Assignment: Which lines in the records below include the word "triodidades"? Report each of them in full.

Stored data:
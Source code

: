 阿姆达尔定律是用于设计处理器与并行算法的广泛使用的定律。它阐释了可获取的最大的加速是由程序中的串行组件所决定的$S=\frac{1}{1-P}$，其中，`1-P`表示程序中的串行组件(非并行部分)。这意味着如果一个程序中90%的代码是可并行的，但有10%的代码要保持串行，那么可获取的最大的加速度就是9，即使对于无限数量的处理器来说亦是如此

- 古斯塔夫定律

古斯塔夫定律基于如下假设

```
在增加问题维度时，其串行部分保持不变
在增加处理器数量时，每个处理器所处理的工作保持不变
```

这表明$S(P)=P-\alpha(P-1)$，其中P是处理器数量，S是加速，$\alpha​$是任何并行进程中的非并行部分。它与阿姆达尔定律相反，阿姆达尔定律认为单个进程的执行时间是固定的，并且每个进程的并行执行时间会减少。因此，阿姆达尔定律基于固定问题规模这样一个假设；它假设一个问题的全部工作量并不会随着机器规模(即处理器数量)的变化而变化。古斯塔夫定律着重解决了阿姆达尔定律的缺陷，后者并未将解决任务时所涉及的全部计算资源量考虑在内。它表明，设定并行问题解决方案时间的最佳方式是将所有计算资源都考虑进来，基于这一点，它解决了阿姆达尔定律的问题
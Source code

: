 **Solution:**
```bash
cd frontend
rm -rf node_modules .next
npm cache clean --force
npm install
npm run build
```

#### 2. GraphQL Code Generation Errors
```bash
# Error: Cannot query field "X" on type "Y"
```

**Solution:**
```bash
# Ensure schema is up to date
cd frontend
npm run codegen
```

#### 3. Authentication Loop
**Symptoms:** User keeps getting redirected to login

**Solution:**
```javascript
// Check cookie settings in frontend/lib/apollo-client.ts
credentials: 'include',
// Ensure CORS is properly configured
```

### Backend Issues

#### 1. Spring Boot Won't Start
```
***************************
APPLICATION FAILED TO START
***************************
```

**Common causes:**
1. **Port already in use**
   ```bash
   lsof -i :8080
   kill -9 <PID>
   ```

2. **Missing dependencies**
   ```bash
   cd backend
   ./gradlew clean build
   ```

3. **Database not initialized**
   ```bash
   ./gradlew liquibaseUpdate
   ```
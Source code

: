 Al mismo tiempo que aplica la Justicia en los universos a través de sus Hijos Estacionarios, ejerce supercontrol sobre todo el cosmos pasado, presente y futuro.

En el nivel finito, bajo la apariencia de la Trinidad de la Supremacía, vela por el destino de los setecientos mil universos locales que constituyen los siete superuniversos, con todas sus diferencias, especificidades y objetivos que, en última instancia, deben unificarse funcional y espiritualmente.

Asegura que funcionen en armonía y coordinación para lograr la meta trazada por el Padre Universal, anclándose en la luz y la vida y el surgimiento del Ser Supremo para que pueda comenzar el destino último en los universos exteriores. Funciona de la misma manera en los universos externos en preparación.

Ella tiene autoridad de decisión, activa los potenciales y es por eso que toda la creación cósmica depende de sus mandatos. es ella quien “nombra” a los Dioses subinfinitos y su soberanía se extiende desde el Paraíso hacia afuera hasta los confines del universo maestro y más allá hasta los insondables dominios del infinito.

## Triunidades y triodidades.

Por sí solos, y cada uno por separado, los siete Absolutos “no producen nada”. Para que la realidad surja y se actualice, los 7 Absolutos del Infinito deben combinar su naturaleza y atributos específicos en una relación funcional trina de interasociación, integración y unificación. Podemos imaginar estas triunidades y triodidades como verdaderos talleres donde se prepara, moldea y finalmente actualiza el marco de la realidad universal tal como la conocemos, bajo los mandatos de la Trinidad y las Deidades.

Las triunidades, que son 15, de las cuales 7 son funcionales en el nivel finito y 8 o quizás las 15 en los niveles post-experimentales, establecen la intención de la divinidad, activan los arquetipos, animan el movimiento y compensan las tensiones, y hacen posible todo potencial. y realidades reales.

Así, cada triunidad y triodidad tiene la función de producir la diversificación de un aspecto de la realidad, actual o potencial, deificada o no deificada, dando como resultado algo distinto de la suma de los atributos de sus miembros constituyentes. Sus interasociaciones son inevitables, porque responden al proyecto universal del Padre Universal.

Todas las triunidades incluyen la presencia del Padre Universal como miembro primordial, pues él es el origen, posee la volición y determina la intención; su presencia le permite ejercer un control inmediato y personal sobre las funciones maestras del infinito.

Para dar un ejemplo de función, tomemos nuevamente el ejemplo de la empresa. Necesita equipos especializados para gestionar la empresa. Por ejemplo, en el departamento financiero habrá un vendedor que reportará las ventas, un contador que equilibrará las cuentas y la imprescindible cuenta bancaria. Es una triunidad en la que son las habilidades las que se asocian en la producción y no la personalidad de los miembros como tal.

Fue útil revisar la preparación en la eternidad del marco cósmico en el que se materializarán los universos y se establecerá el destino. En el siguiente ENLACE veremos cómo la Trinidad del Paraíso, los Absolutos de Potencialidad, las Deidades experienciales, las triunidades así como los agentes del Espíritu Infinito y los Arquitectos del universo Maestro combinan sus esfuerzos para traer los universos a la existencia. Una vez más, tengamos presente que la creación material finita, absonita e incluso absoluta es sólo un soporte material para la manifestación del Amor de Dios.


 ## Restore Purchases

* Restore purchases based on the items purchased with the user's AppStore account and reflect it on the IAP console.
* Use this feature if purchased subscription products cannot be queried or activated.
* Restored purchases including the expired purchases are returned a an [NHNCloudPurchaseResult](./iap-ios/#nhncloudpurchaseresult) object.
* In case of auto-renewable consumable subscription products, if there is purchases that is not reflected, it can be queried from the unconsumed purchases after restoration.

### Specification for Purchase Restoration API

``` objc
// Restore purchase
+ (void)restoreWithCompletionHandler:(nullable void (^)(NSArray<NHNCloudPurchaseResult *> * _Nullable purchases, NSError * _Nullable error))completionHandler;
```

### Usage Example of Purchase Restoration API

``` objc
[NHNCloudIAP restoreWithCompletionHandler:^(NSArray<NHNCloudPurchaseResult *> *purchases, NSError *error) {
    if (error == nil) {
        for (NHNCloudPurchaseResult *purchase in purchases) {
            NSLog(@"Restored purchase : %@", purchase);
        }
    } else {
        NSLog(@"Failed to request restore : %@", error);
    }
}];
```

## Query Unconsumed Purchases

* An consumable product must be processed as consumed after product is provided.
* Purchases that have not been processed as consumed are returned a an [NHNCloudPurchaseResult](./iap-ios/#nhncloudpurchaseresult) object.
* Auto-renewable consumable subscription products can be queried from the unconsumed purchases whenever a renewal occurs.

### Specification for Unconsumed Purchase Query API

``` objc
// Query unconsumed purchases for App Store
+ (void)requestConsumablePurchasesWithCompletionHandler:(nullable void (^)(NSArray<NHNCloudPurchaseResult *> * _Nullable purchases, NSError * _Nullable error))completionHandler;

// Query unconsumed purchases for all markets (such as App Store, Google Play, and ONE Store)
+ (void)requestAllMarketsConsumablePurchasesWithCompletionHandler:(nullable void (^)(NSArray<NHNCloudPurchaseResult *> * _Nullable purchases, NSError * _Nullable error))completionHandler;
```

Solution to this problem:
## Triunidades y triodidades.
Por sí solos, y cada uno por separado, los siete Absolutos “no producen nada”. Para que la realidad surja y se actualice, los 7 Absolutos del Infinito deben combinar su naturaleza y atributos específicos en una relación funcional trina de interasociación, integración y unificación. Podemos imaginar estas triunidades y triodidades como verdaderos talleres donde se prepara, moldea y finalmente actualiza el marco de la realidad universal tal como la conocemos, bajo los mandatos de la Trinidad y las Deidades.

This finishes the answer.